Coğrafya ve tarih bunun cevabını zaten veriyor.
Bu yüzden Elmalı’nın söylediği şu cümle kritik:
“Mesele bir çözüm süreci değil, Türkiye’ye istikamet çizmeye çalışan dış aklın devre dışı bırakılmasıdır.”
Elmalı’yı Farklı Kılan Perspektif
Ebubekir Elmalı yıllarca Kürt sosyolojisi, aşiret yapıları, kırsal hafıza, bölgesel ekonomik döngüler ve örgütün psikolojik stratejileri üzerine çalıştı.
Bu çalışmalar defalarca PKK’nın hedefi haline gelmesine sebep oldu.
Örgütün ölüm listelerine alınmış bir isimden bahsediyoruz.
Ama dikkat çekici olan şu:
Elmalı, hükümetle aynı siyasi çizgide olmasa da, bugün devletin MHP’yle omuz omuza yürüttüğü “terörün nihai tasfiyesi” sürecine açık destek veriyor.
Niye?
Çünkü mesele siyasi değil; Türkiye’nin geleceği.
Bugün Meclis’te, Ankara koridorlarında ya da televizyon stüdyolarında konuşan pek çok isim meseleyi kişisel pozisyonlar üzerinden okurken; Elmalı devlet perspektifinden bakıyor:
- Terörün bitmesi,
- Örgütün uluslararası meşruiyet arayışının kesilmesi,
- Türkiye’nin PKK üzerinden dizayn edilme girişimlerinin sona ermesi,
- Ülkenin enerjisinin yeniden kalkınmaya yönelmesi…
Bunların tamamı Türkiye’nin kaderini belirleyecek stratejik başlıklardır.
Devlet Azmiyle Siyasi Cesaret Buluşmak Zorundadır
Bugün MHP ile hükümetin ortak yürüttüğü kararlı duruş tam bu noktada anlamlıdır.

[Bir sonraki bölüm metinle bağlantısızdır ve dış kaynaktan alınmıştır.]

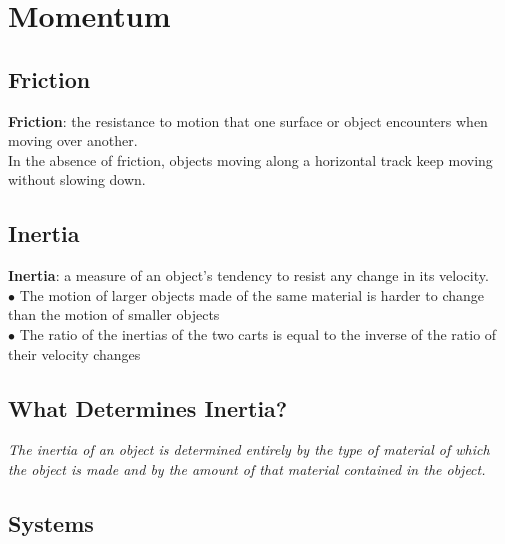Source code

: \section{Momentum}

    \subsection{Friction}

        \textbf{Friction}: the resistance to motion that one surface or object encounters when moving over another. \\
        In the absence of friction, objects moving along a horizontal track keep moving without slowing down.


    \subsection{Inertia}

        \textbf{Inertia}: a measure of an object's tendency to resist any change in its velocity. \\
        $\bullet$ The motion of larger objects made of the same material is harder to change than the motion of smaller objects \\
        $\bullet$ The ratio of the inertias of the two carts is equal to the inverse of the ratio of their velocity changes

    \subsection{What Determines Inertia?}

        \textit{The inertia of an object is determined entirely by the type of material of which the object is made and by the amount of that material contained in the object.}


    \subsection{Systems}

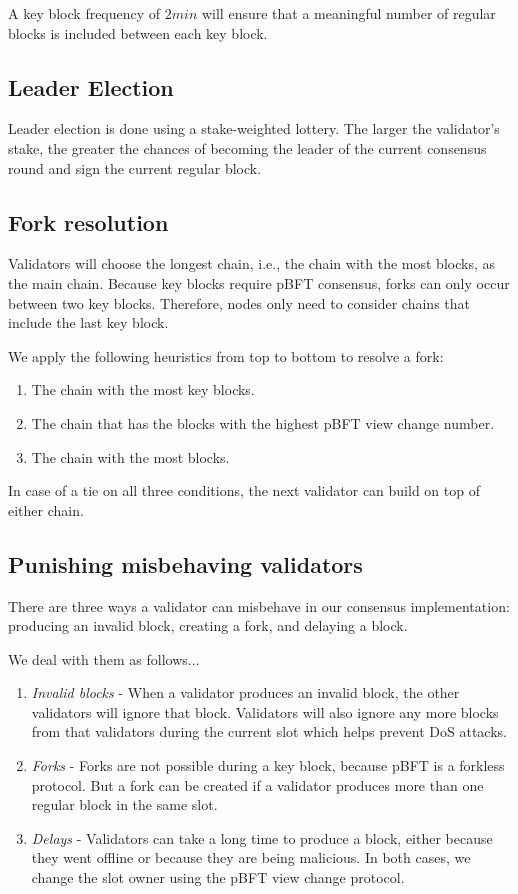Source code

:\documentclass[8pt,fleqn,openany]{book}
\begin{document}
A key block frequency of $2min$ will ensure that a meaningful number of regular blocks is included between each key block.

\subsection{Leader Election}
Leader election is done using a stake-weighted lottery. The larger the validator’s stake, the greater the chances of becoming the leader of the current consensus round and sign the current regular block.

\subsection{Fork resolution}
Validators will choose the longest chain, i.e., the chain with the most blocks, as the main chain. Because key blocks require pBFT consensus, forks can only occur between two key blocks. Therefore, nodes only need to consider chains that include the last key block.

We apply the following heuristics from top to bottom to resolve a fork:

\begin{enumerate}
	\item The chain with the most key blocks.
	\item The chain that has the blocks with the highest pBFT view change number.
	\item The chain with the most blocks.
\end{enumerate}

In case of a tie on all three conditions, the next validator can build on top of either chain.

\subsection{Punishing misbehaving validators}
There are three ways a validator can misbehave in our consensus implementation: producing an invalid block, creating a fork, and delaying a block.

We deal with them as follows...

\begin{enumerate}
	\item {\em Invalid blocks} - When a validator produces an invalid block, the other validators will ignore that block. Validators will also ignore any more blocks from that validators during the current slot which helps prevent DoS attacks.
	\item {\em Forks} - Forks are not possible during a key block, because pBFT is a forkless protocol. But a fork can be created if a validator produces more than one regular block in the same slot. 
	\item {\em Delays} - Validators can take a long time to produce a block, either because they went offline or because they are being malicious. In both cases, we change the slot owner using the pBFT view change protocol. 
\end{enumerate}
\end{document}
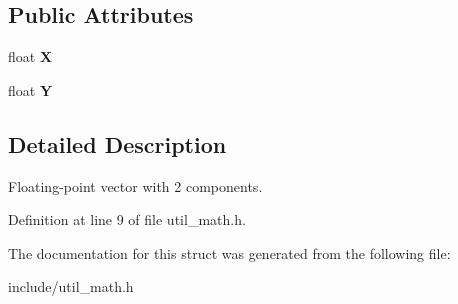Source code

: \subsection*{Public Attributes}
\begin{DoxyCompactItemize}
\item 
\hypertarget{structDOSBox__Vector2_aef551f2de1cde15c12f5a03f0474db43}{float {\bfseries X}}\label{structDOSBox__Vector2_aef551f2de1cde15c12f5a03f0474db43}

\item 
\hypertarget{structDOSBox__Vector2_ab705a2c61d29dbf5c62cee6b83326613}{float {\bfseries Y}}\label{structDOSBox__Vector2_ab705a2c61d29dbf5c62cee6b83326613}

\end{DoxyCompactItemize}


\subsection{Detailed Description}
Floating-\/point vector with 2 components. 

Definition at line 9 of file util\-\_\-math.\-h.



The documentation for this struct was generated from the following file\-:\begin{DoxyCompactItemize}
\item 
include/util\-\_\-math.\-h\end{DoxyCompactItemize}
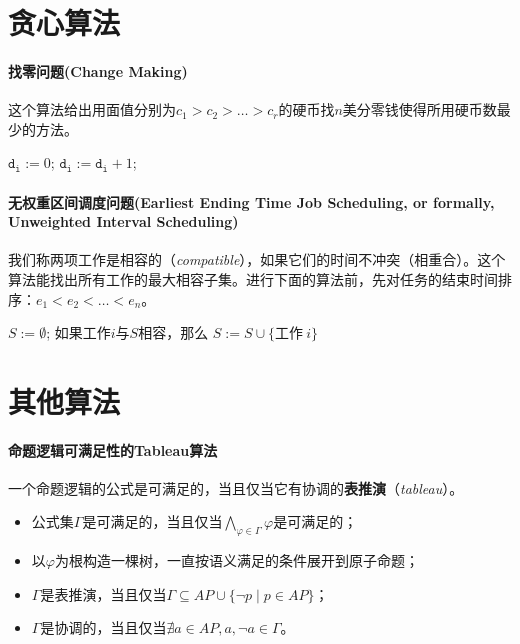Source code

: \documentclass[b5paper,oneside]{ctexbook}
\begin{document}
\section{贪心算法}
\paragraph{找零问题(Change Making)}
  这个算法给出用面值分别为$c_1>c_2>\ldots>c_r$的硬币找$n$美分零钱使得所用硬币数最少的方法。
    \begin{algorithmic}
\State $\mathtt{d_i} := 0$;
\State $\mathtt{d_i} := \mathtt{d_i} + 1$;
\WhileDone
\ForDone
\EndB
\end{algorithmic}
\paragraph{无权重区间调度问题(Earliest Ending Time Job Scheduling, or formally, Unweighted Interval Scheduling)}
我们称两项工作是相容的（\emph{compatible}），如果它们的时间不冲突（相重合）。这个算法能找出所有工作的最大相容子集。进行下面的算法前，先对任务的结束时间排序：$e_1<e_2<\ldots <e_n$。
\begin{algorithmic}
\State $S:=\emptyset$;
\State 如果工作$i$与$S$相容，那么 $S:=S\cup\{\text{工作}\ i\}$
\ForDone
\EndB
\end{algorithmic}
\section{其他算法}
\paragraph{命题逻辑可满足性的Tableau算法}
一个命题逻辑的公式是可满足的，当且仅当它有协调的\textbf{表推演}（\textit{tableau}）。
\begin{itemize}
\item 公式集$\Gamma$是可满足的，当且仅当$\bigwedge\limits_{\varphi\in\Gamma}\varphi$是可满足的；
\item 以$\varphi$为根构造一棵树，一直按语义满足的条件展开到原子命题；
\item $\Gamma$是表推演，当且仅当$\Gamma\subseteq AP\cup\{\neg p\mid p\in AP\}$；
\item $\Gamma$是协调的，当且仅当$\nexists a\in AP, a,\neg a\in\Gamma$。
\end{itemize}
\end{document}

Devlet aklı, güvenlik bürokrasisi ve siyasi irade aynı noktada birleşmiştir.
Elmalı da bu birleşimi şöyle okuyor:
“Türkiye belki de ilk kez terörü bitirecek bütün şartlara aynı anda sahip.”
Burada muhalefete düşen görev de nettir:
Bu süreci sabote etmek değil, desteklemek.
Çünkü terörün bittiği gün siyasette herkes kazanır.
Kurdele kesen tek bir parti değil, bütün Türkiye olur.
Siyasetin Üstüne Çikan Bir Duruş
Bugün teröre karşı yürüyen bu yol;
parti rozetlerinin değil,
devlet aklının yoludur.
Ebubekir Elmalı’nın tutumu tam da bu yüzden değerlidir:
Siyasi pozisyonunu değil, Türkiye’nin geleceğini merkeze koyuyor.
Ve son olarak şu uyarısı tarihin içinden gelen bir cümle gibidir:
“Türkiye’nin kaderi, terör örgütlerinin masada ne söylediğine değil; Türk devletinin neyi murat ettiğine göre şekillenir.”
Bu duruş bugün çok değerlidir.
Ve Türkiye, bu duruşa her zamankinden daha fazla ihtiyaç duymaktadır.